The reporter was using the session-level setting without knowing the dashboard-level setting existed. This is arguably a UX design issue — having the same concept at two different scopes with different persistence behavior is inherently confusing.
Fix: Guided users to set the refresh interval through dashboard edit mode.
3. SqlLab Dataset Overwrite Bug#
Report: When saving query results as a dataset in SqlLab and selecting “overwrite existing dataset,” the list of existing datasets either shows empty or search doesn’t work.
Cause: A known upstream bug in Apache Superset. The API endpoint that loads the dataset list had a filtering logic error.
When the report came in, we first searched Superset’s GitHub Issues. The same issue had already been reported, and a fix PR had been merged. However, the fix hadn’t yet reached the Superset version we were running.

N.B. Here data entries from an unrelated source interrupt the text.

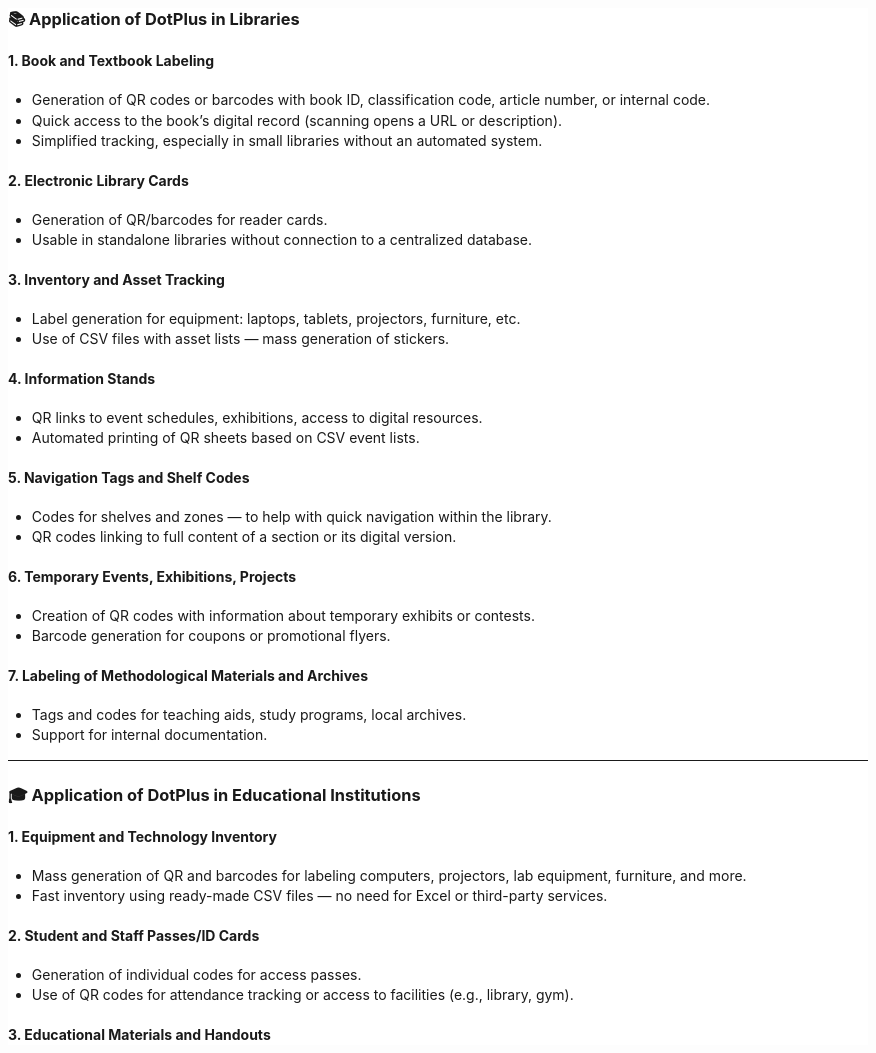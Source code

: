### 📚 Application of DotPlus in Libraries

#### 1. Book and Textbook Labeling

* Generation of QR codes or barcodes with book ID, classification code, article number, or internal code.
* Quick access to the book’s digital record (scanning opens a URL or description).
* Simplified tracking, especially in small libraries without an automated system.

#### 2. Electronic Library Cards

* Generation of QR/barcodes for reader cards.
* Usable in standalone libraries without connection to a centralized database.

#### 3. Inventory and Asset Tracking

* Label generation for equipment: laptops, tablets, projectors, furniture, etc.
* Use of CSV files with asset lists — mass generation of stickers.

#### 4. Information Stands

* QR links to event schedules, exhibitions, access to digital resources.
* Automated printing of QR sheets based on CSV event lists.

#### 5. Navigation Tags and Shelf Codes

* Codes for shelves and zones — to help with quick navigation within the library.
* QR codes linking to full content of a section or its digital version.

#### 6. Temporary Events, Exhibitions, Projects

* Creation of QR codes with information about temporary exhibits or contests.
* Barcode generation for coupons or promotional flyers.

#### 7. Labeling of Methodological Materials and Archives

* Tags and codes for teaching aids, study programs, local archives.
* Support for internal documentation.

---

### 🎓 Application of DotPlus in Educational Institutions

#### 1. Equipment and Technology Inventory

* Mass generation of QR and barcodes for labeling computers, projectors, lab equipment, furniture, and more.
* Fast inventory using ready-made CSV files — no need for Excel or third-party services.

#### 2. Student and Staff Passes/ID Cards

* Generation of individual codes for access passes.
* Use of QR codes for attendance tracking or access to facilities (e.g., library, gym).

#### 3. Educational Materials and Handouts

Fix: Cherry-picked the fix commit from the upstream repository into our fork.
4. Korean Characters Garbled in CSV on Windows#
Report: CSV files downloaded from Superset show garbled Korean characters when opened in Excel on Windows. Opening the same file in Notepad shows the text correctly.

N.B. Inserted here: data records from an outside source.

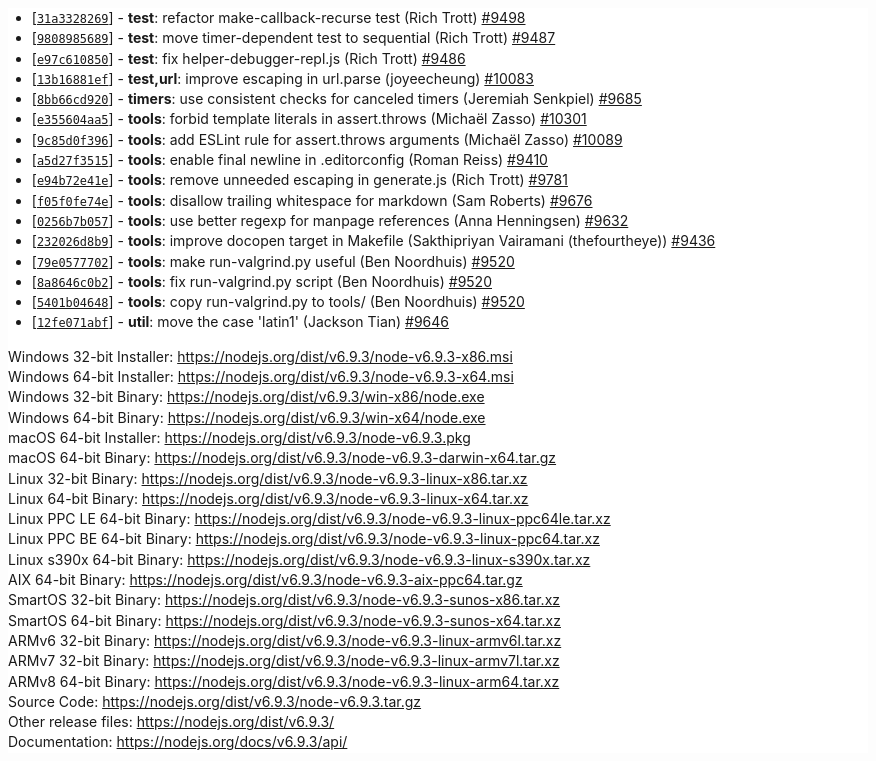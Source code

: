 - [[`31a3328269`](https://github.com/nodejs/node/commit/31a3328269)] - **test**: refactor make-callback-recurse test (Rich Trott) [#9498](https://github.com/nodejs/node/pull/9498)
- [[`9808985689`](https://github.com/nodejs/node/commit/9808985689)] - **test**: move timer-dependent test to sequential (Rich Trott) [#9487](https://github.com/nodejs/node/pull/9487)
- [[`e97c610850`](https://github.com/nodejs/node/commit/e97c610850)] - **test**: fix helper-debugger-repl.js (Rich Trott) [#9486](https://github.com/nodejs/node/pull/9486)
- [[`13b16881ef`](https://github.com/nodejs/node/commit/13b16881ef)] - **test,url**: improve escaping in url.parse (joyeecheung) [#10083](https://github.com/nodejs/node/pull/10083)
- [[`8bb66cd920`](https://github.com/nodejs/node/commit/8bb66cd920)] - **timers**: use consistent checks for canceled timers (Jeremiah Senkpiel) [#9685](https://github.com/nodejs/node/pull/9685)
- [[`e355604aa5`](https://github.com/nodejs/node/commit/e355604aa5)] - **tools**: forbid template literals in assert.throws (Michaël Zasso) [#10301](https://github.com/nodejs/node/pull/10301)
- [[`9c85d0f396`](https://github.com/nodejs/node/commit/9c85d0f396)] - **tools**: add ESLint rule for assert.throws arguments (Michaël Zasso) [#10089](https://github.com/nodejs/node/pull/10089)
- [[`a5d27f3515`](https://github.com/nodejs/node/commit/a5d27f3515)] - **tools**: enable final newline in .editorconfig (Roman Reiss) [#9410](https://github.com/nodejs/node/pull/9410)
- [[`e94b72e41e`](https://github.com/nodejs/node/commit/e94b72e41e)] - **tools**: remove unneeded escaping in generate.js (Rich Trott) [#9781](https://github.com/nodejs/node/pull/9781)
- [[`f05f0fe74e`](https://github.com/nodejs/node/commit/f05f0fe74e)] - **tools**: disallow trailing whitespace for markdown (Sam Roberts) [#9676](https://github.com/nodejs/node/pull/9676)
- [[`0256b7b057`](https://github.com/nodejs/node/commit/0256b7b057)] - **tools**: use better regexp for manpage references (Anna Henningsen) [#9632](https://github.com/nodejs/node/pull/9632)
- [[`232026d8b9`](https://github.com/nodejs/node/commit/232026d8b9)] - **tools**: improve docopen target in Makefile (Sakthipriyan Vairamani (thefourtheye)) [#9436](https://github.com/nodejs/node/pull/9436)
- [[`79e0577702`](https://github.com/nodejs/node/commit/79e0577702)] - **tools**: make run-valgrind.py useful (Ben Noordhuis) [#9520](https://github.com/nodejs/node/pull/9520)
- [[`8a8646c0b2`](https://github.com/nodejs/node/commit/8a8646c0b2)] - **tools**: fix run-valgrind.py script (Ben Noordhuis) [#9520](https://github.com/nodejs/node/pull/9520)
- [[`5401b04648`](https://github.com/nodejs/node/commit/5401b04648)] - **tools**: copy run-valgrind.py to tools/ (Ben Noordhuis) [#9520](https://github.com/nodejs/node/pull/9520)
- [[`12fe071abf`](https://github.com/nodejs/node/commit/12fe071abf)] - **util**: move the case 'latin1' (Jackson Tian) [#9646](https://github.com/nodejs/node/pull/9646)

Windows 32-bit Installer: https://nodejs.org/dist/v6.9.3/node-v6.9.3-x86.msi \
Windows 64-bit Installer: https://nodejs.org/dist/v6.9.3/node-v6.9.3-x64.msi \
Windows 32-bit Binary: https://nodejs.org/dist/v6.9.3/win-x86/node.exe \
Windows 64-bit Binary: https://nodejs.org/dist/v6.9.3/win-x64/node.exe \
macOS 64-bit Installer: https://nodejs.org/dist/v6.9.3/node-v6.9.3.pkg \
macOS 64-bit Binary: https://nodejs.org/dist/v6.9.3/node-v6.9.3-darwin-x64.tar.gz \
Linux 32-bit Binary: https://nodejs.org/dist/v6.9.3/node-v6.9.3-linux-x86.tar.xz \
Linux 64-bit Binary: https://nodejs.org/dist/v6.9.3/node-v6.9.3-linux-x64.tar.xz \
Linux PPC LE 64-bit Binary: https://nodejs.org/dist/v6.9.3/node-v6.9.3-linux-ppc64le.tar.xz \
Linux PPC BE 64-bit Binary: https://nodejs.org/dist/v6.9.3/node-v6.9.3-linux-ppc64.tar.xz \
Linux s390x 64-bit Binary: https://nodejs.org/dist/v6.9.3/node-v6.9.3-linux-s390x.tar.xz \
AIX 64-bit Binary: https://nodejs.org/dist/v6.9.3/node-v6.9.3-aix-ppc64.tar.gz \
SmartOS 32-bit Binary: https://nodejs.org/dist/v6.9.3/node-v6.9.3-sunos-x86.tar.xz \
SmartOS 64-bit Binary: https://nodejs.org/dist/v6.9.3/node-v6.9.3-sunos-x64.tar.xz \
ARMv6 32-bit Binary: https://nodejs.org/dist/v6.9.3/node-v6.9.3-linux-armv6l.tar.xz \
ARMv7 32-bit Binary: https://nodejs.org/dist/v6.9.3/node-v6.9.3-linux-armv7l.tar.xz \
ARMv8 64-bit Binary: https://nodejs.org/dist/v6.9.3/node-v6.9.3-linux-arm64.tar.xz \
Source Code: https://nodejs.org/dist/v6.9.3/node-v6.9.3.tar.gz \
Other release files: https://nodejs.org/dist/v6.9.3/ \
Documentation: https://nodejs.org/docs/v6.9.3/api/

Cause: Superset was exporting CSVs in standard UTF-8. The file is a perfectly valid UTF-8 document, and most text editors handle it correctly.
The problem is Microsoft Excel. When Excel opens a CSV, it checks for a BOM (Byte Order Mark) at the beginning of the file. The BOM is a special 3-byte marker (EF BB BF) at position zero that signals “this file is UTF-8.” Without a BOM, Excel falls back to the system’s default encoding — which on Korean Windows is EUC-KR (CP949).

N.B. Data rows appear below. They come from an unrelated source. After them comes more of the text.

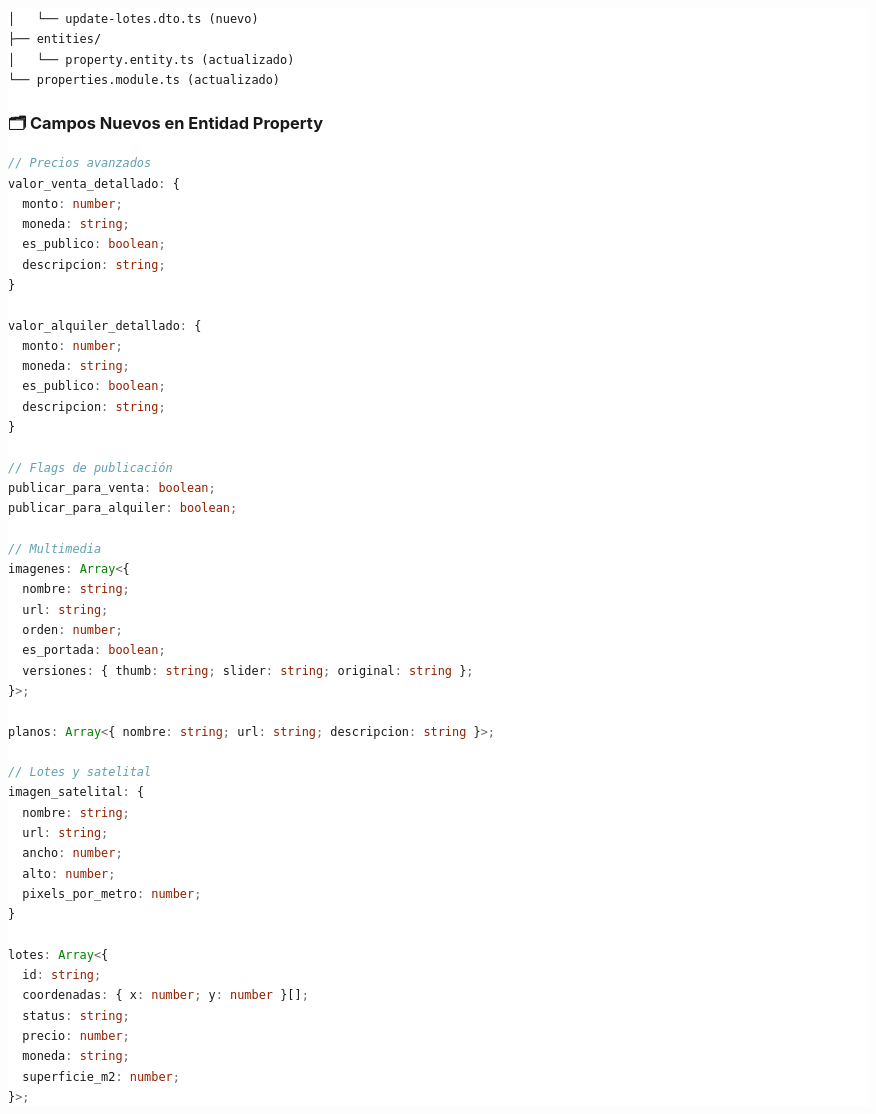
 ```
│   └── update-lotes.dto.ts (nuevo)
├── entities/
│   └── property.entity.ts (actualizado)
└── properties.module.ts (actualizado)
```

### 🗂️ Campos Nuevos en Entidad Property

```typescript
// Precios avanzados
valor_venta_detallado: {
  monto: number;
  moneda: string;
  es_publico: boolean;
  descripcion: string;
}

valor_alquiler_detallado: {
  monto: number;
  moneda: string;
  es_publico: boolean;
  descripcion: string;
}

// Flags de publicación
publicar_para_venta: boolean;
publicar_para_alquiler: boolean;

// Multimedia
imagenes: Array<{
  nombre: string;
  url: string;
  orden: number;
  es_portada: boolean;
  versiones: { thumb: string; slider: string; original: string };
}>;

planos: Array<{ nombre: string; url: string; descripcion: string }>;

// Lotes y satelital
imagen_satelital: {
  nombre: string;
  url: string;
  ancho: number;
  alto: number;
  pixels_por_metro: number;
}

lotes: Array<{
  id: string;
  coordenadas: { x: number; y: number }[];
  status: string;
  precio: number;
  moneda: string;
  superficie_m2: number;
}>;
```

When Excel interprets UTF-8-encoded Korean characters as EUC-KR, they garble. For example, the string “Seoul” in Korean (“서울”) is EC 84 9C EC 9A B8 in UTF-8, which maps to completely different characters in EUC-KR.
On macOS and Linux, the system default encoding is UTF-8, so missing BOMs cause no issues. But in environments with Windows Excel users, the BOM is essential.
Fix: Changed the CSV export encoding from utf-8 to utf-8-sig. Python’s utf-8-sig encoding automatically inserts the 3-byte BOM at the start of the file. The code change is a single parameter:
# Before
df.to_csv(path, encoding='utf-8')
# After
df.to_csv(path, encoding='utf-8-sig')With the BOM present, Excel correctly interprets the file as UTF-8, and Korean characters display properly.
A note: BOM is optional in the UTF-8 standard, and some Unix tools treat BOM-prefixed UTF-8 files as anomalous. But when the primary consumer of CSVs is Excel, including the BOM is the right default.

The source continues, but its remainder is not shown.